### Task brief
Everything in the listing below from the line containing "A BCR is a tetrameric" through the line containing "Both heavy and" must be repeated exactly; the remaining lines are not wanted.

### Available data

↓↓↓

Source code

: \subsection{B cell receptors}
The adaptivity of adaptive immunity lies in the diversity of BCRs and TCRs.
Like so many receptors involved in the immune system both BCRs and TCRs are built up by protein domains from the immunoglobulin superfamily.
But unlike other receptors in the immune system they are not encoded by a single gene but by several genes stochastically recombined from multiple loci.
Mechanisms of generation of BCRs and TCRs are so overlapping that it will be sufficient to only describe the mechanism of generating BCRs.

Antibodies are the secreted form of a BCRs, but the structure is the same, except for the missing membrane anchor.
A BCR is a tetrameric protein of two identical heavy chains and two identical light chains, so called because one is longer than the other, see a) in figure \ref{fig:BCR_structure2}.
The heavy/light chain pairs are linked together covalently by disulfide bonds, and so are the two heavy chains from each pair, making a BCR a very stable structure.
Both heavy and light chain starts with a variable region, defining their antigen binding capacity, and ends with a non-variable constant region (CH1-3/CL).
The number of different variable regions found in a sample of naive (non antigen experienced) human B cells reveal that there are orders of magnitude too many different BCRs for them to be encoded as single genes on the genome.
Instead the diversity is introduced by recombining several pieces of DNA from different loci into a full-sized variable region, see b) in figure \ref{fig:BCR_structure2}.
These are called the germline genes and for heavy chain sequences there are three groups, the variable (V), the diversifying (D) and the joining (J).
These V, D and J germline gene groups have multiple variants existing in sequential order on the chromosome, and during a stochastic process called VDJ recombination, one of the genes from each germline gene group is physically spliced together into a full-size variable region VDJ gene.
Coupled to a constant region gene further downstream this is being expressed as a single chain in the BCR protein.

↑↑↑

### Written response
A BCR is a tetrameric protein of two identical heavy chains and two identical light chains, so called because one is longer than the other, see a) in figure \ref{fig:BCR_structure2}.
The heavy/light chain pairs are linked together covalently by disulfide bonds, and so are the two heavy chains from each pair, making a BCR a very stable structure.
Both heavy and light chain starts with a variable region, defining their antigen binding capacity, and ends with a non-variable constant region (CH1-3/CL).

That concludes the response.